China has successfully launched a prototype of its next-generation spacecraft.
The unmanned craft launched yesterday afternoon from a testing site in Wengchang on the country's southernmost tip. A capsule prototype detached from the rocket eight minutes after take off and was sent into orbit.
The craft used a modified version of China’s most powerful rocket, the Long March 5b, which has a low-Earth orbit payload capacity of 25 tonnes. By comparison, that is about a third of the 63.8 tonnes SpaceX's Falcon Heavy can handle, and a sixth of NASA's Space Launcher System, which can carry 130 tonnes.
But 25 tonnes is enough to hoist a space station module and that's what China wants to do by 2022. In 2011 the US banned China from the ISS due to national security concerns and Beijing has wanted its own space outpost ever since.
The prototype capsule launched today is designed to complete missions with three astronauts and up to 500kgs of cargo aboard, according to state-run outlet Xinhua.
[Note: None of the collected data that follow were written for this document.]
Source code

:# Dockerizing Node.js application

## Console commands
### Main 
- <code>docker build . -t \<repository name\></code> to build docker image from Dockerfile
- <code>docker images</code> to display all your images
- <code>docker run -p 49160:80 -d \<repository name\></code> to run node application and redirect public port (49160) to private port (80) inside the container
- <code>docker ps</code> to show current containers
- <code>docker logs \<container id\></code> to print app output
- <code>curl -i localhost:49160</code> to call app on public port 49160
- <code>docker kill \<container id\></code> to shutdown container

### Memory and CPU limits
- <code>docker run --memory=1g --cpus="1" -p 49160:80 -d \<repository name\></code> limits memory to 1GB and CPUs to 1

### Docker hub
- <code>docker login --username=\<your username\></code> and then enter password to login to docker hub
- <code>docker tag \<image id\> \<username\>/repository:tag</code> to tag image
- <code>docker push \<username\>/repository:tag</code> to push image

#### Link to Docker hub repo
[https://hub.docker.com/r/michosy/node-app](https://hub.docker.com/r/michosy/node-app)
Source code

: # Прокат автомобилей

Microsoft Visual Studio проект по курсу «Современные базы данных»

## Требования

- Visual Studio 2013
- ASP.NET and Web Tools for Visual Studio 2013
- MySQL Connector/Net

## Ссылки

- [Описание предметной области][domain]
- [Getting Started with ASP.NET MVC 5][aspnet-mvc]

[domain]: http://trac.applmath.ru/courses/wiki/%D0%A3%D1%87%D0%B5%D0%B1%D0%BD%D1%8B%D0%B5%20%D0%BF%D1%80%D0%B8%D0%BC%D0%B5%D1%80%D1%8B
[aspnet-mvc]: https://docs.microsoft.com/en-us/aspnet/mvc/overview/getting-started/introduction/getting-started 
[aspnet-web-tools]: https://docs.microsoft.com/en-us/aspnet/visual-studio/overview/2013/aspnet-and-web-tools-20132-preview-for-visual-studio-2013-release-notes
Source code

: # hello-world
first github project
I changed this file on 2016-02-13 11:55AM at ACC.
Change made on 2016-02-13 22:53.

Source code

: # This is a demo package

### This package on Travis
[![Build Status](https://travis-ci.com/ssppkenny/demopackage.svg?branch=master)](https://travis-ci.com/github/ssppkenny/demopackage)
The capsule is capable of reaching the Moon, another Chinese ambition.
The successful launch of the Long March 5b comes after a slate of failures in recent years. In 2017, an oxygen supply fault caused the failure of the rocket's second launch, leading to years-long delays in many of China's spaceflight missions. In April and March, two other types of rockets failed to deploy their payloads.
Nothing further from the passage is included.